Sunday, June 10, 2007

What Should Have Been A Night to Remember

What a shame. What a bore. What should have been a celebration of a pretty great Broadway season was, instead, the Berlin Alexanderplatz of commercials, a three hour blitzkrieg of advertisements interrupted every few minutes for a quick snippet of an awards show. I can't remember when the Tony Awards have ever been stripped of their customary razzle dazzle as they were this evening. You can't blame Christine Ebersole or Raul Esparaza or the cast of Spring Awakening (or Fantasia, for that matter) for doing their best, but they fought a losing battle.

In recent years the Tonys, overproduced and overlong, have only hinted at the horrors of what could be. Tonight, it all came to pass. The show was not about excellence on Broadway, but about corporate shilling.

What should be remembered for The Coast of Utopia’s seven awards (a record, I think, for a non-musical), the canonization of Spring Awakening, the crowning of Ebersole and Wilson, the surprise victories of Julie White and David Hyde Pierce, and all the other fun stuff that came and went too quickly, will instead be remembered for the eight thousand commercials for some godawful-looking show called Viva Laughlin which CBS clearly thinks theater enthusiasts are going to embrace simply because it features Hugh Jackman (Tony winning wonderboy who saved The Boy From Oz from oblivion a few seasons past and proved to be a delightful Tony host on more than one occasion).

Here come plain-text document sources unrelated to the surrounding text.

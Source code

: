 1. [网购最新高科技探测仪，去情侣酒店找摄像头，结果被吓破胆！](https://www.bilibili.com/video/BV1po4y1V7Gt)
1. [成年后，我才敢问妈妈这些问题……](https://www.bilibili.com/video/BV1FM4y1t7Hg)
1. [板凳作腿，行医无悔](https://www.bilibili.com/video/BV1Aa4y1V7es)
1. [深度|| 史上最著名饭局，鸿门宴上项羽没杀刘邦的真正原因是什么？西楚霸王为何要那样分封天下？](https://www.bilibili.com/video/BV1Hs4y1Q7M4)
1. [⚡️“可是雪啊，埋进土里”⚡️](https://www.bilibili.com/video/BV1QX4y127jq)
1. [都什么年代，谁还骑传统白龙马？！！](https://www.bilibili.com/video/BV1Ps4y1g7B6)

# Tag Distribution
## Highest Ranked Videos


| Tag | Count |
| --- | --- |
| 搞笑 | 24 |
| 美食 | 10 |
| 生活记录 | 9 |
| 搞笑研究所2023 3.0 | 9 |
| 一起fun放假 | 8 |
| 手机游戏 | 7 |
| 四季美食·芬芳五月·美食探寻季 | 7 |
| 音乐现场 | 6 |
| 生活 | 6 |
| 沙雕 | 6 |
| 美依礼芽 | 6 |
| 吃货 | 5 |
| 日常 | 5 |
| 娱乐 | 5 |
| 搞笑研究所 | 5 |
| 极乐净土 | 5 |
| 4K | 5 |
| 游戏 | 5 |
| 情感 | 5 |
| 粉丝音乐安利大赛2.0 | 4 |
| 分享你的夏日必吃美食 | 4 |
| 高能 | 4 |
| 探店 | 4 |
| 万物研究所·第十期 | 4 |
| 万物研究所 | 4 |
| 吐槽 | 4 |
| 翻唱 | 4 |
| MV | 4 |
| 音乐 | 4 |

How sad, we saw much more of Jackman’s costar, Melanie Griffith, than we did Vanessa Redgrave and Angela Lansbury combined.

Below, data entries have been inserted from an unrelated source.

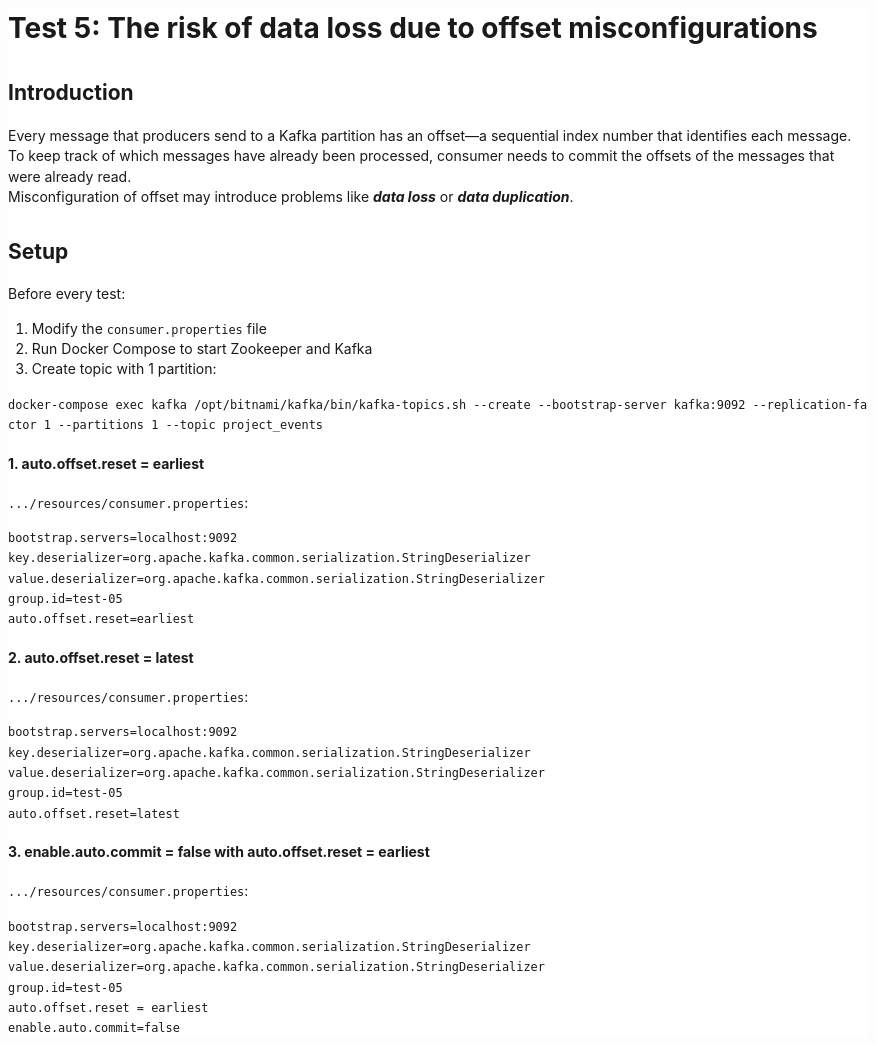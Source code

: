 # Test 5: The risk of data loss due to offset misconfigurations

## Introduction
Every message that producers send to a Kafka partition has an offset—a sequential index number that identifies each message. To keep track of which messages have already been processed, consumer needs to commit the offsets of the messages that were already read.<br>
Misconfiguration of offset may introduce problems like ***data loss*** or ***data duplication***.

## Setup

Before every test:
1. Modify the `consumer.properties` file
2. Run Docker Compose to start Zookeeper and Kafka
3. Create topic with 1 partition:
```
docker-compose exec kafka /opt/bitnami/kafka/bin/kafka-topics.sh --create --bootstrap-server kafka:9092 --replication-factor 1 --partitions 1 --topic project_events
```

#### 1. auto.offset.reset = earliest
`.../resources/consumer.properties`:

```
bootstrap.servers=localhost:9092
key.deserializer=org.apache.kafka.common.serialization.StringDeserializer
value.deserializer=org.apache.kafka.common.serialization.StringDeserializer
group.id=test-05
auto.offset.reset=earliest
```
#### 2. auto.offset.reset = latest
`.../resources/consumer.properties`:

```
bootstrap.servers=localhost:9092
key.deserializer=org.apache.kafka.common.serialization.StringDeserializer
value.deserializer=org.apache.kafka.common.serialization.StringDeserializer
group.id=test-05
auto.offset.reset=latest
```

#### 3. enable.auto.commit = false with auto.offset.reset = earliest
`.../resources/consumer.properties`:

```
bootstrap.servers=localhost:9092
key.deserializer=org.apache.kafka.common.serialization.StringDeserializer
value.deserializer=org.apache.kafka.common.serialization.StringDeserializer
group.id=test-05
auto.offset.reset = earliest
enable.auto.commit=false
```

It’s unlikely that anyone had it tougher than Jane Alexander. She appeared in the pre-show webcast to present the Regional Theatre award, then had to come back on at the end of the broadcast, nine hours later, to announce that she had given the award earlier in the evening. Poor thing. In between appearances, I hope she got to go home and take a nap.

Tony Vs. Tony

It’s just about an hour until the Tony Awards kick off… and the webcast is streaming from the red carpet…Christine Ebersole looks great, by the way, and so does Donna Murphy (but God help whoever sits behind her and that huge hair), ...and tonight’s show should be pretty great, even though that other big event is taking place over on HBO.

This has always been my favorite of all the award galas. Recently, while watching lots of this season’s big moments on YouTube (especially Spring Awakening and Company), I remember getting my first VCR just in time to record the telecast from 1984; that was the year Julie Andrews and Robert Preston co-hosted, when La Cage beat Sunday in the Park with George for the Best Musical prize, when Chita Rivera finally won her first Tony, when Bea Arthur and Angela Lansbury were reunited for a show-stopping rendition of “Bosom Buddies.” It was almost too much. Every single viewer had no choice but to embrace, with pride, their inner gaiety, if only for the remainder of that singularly sensational evening.

That was also the year that the original production of The Real Thing swept the non-musical field. That was a great production: Jeremy Irons, Glenn Close, Christine Baranski (all winning Tonys), not to mention Peter Gallagher and Cynthia Nixon, all under Mike Nichols’ direction. To this day, one of those “great nights in the theater” that you never forget. Now, I also recall how the great Rosemary Harris was nominated that season for the revival of Heartbreak House. She lost to Close who played Annie in The Real Thing. Many years later, Harris would be nominated for Waiting in the Wings, and she lost again, this time to the actress playing Annie the revival of The Real Thing who also happened to be her daughter, Jennifer Ehle.

I’ll probably be one of about ten viewers outside of New York who tune into CBS tonight and then catch The Sopranos a little later. I doubt that David Chase will disappoint us with anything like the ultimate M*A*S*H or Seinfeld sendoffs, and even if it doesn’t reach the brilliance of, say, “White Caps” or “Long Term Parking,” it’s already guaranteed a place in TV history simply for being the last one. I’m not really sure what to look for this evening since my expectations have been so wonderfully undermined during the past two seasons. However, in retrospect, everything makes sense within the world of these characters. (Of course Tony had to kill Christopher.) I think I actually gasped when Adriana showed up in Carmela’s dream during the Paris visit. And there is a look that Aida Turtorro gives Steven Schirripa in the recent “Soprano Home Movies” that is so great, so heartbreaking, that you knew, then and there, Bobby was doomed. Edie Falco’s Carmela is the one I’ll miss the most (we even named our dog after her) with Lorraine Bracco’s Dr. Melfi pulling a close second. And I think she should still get a retroactive Emmy for the “Employee of the Month” episode.

Gotta wrap this up. It’s almost curtain time at Radio City.